REQUIREMENT: Only lines holding "staff" are needed; copy each of them from the data below.

········

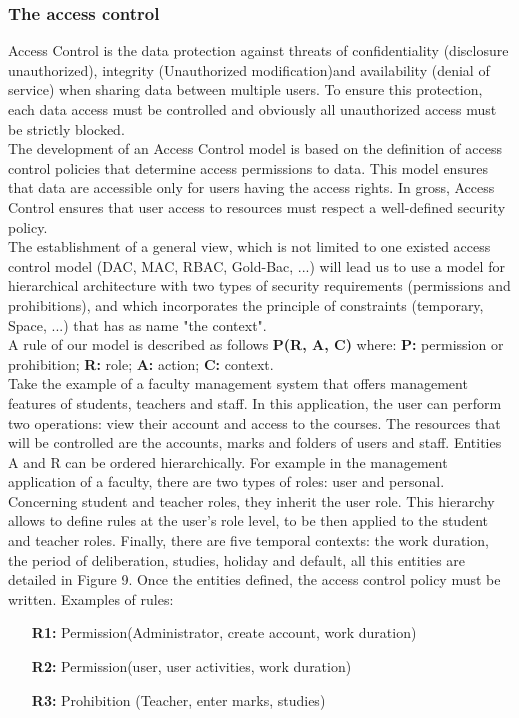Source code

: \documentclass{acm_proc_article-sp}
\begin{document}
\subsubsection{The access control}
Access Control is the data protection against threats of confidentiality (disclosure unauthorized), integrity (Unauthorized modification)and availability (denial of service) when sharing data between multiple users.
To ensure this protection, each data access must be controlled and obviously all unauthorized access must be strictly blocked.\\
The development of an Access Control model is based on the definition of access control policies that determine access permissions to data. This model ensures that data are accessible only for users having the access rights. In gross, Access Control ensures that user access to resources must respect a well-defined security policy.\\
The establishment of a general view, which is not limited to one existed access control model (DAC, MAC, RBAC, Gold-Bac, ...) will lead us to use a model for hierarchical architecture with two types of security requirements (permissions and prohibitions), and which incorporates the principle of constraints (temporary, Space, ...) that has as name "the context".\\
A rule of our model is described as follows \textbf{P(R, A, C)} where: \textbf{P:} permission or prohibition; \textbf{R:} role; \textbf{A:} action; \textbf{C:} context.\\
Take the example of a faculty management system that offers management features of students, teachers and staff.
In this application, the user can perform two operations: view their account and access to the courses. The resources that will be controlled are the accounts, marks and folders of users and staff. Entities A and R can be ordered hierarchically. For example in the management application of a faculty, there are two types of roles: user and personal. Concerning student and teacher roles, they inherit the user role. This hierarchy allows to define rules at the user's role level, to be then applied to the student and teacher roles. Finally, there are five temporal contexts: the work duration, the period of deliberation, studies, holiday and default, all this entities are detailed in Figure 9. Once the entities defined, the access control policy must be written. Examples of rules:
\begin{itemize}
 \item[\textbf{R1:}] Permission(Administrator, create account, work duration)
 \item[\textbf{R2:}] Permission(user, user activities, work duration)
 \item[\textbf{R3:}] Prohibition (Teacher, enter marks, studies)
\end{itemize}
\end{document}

········

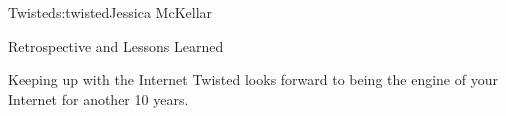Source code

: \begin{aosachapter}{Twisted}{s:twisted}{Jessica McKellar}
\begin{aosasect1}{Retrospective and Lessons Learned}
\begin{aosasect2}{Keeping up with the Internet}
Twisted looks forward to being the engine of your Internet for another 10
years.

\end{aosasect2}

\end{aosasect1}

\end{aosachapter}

········

RESPONSE AREA:
Take the example of a faculty management system that offers management features of students, teachers and staff.
In this application, the user can perform two operations: view their account and access to the courses. The resources that will be controlled are the accounts, marks and folders of users and staff. Entities A and R can be ordered hierarchically. For example in the management application of a faculty, there are two types of roles: user and personal. Concerning student and teacher roles, they inherit the user role. This hierarchy allows to define rules at the user's role level, to be then applied to the student and teacher roles. Finally, there are five temporal contexts: the work duration, the period of deliberation, studies, holiday and default, all this entities are detailed in Figure 9. Once the entities defined, the access control policy must be written. Examples of rules:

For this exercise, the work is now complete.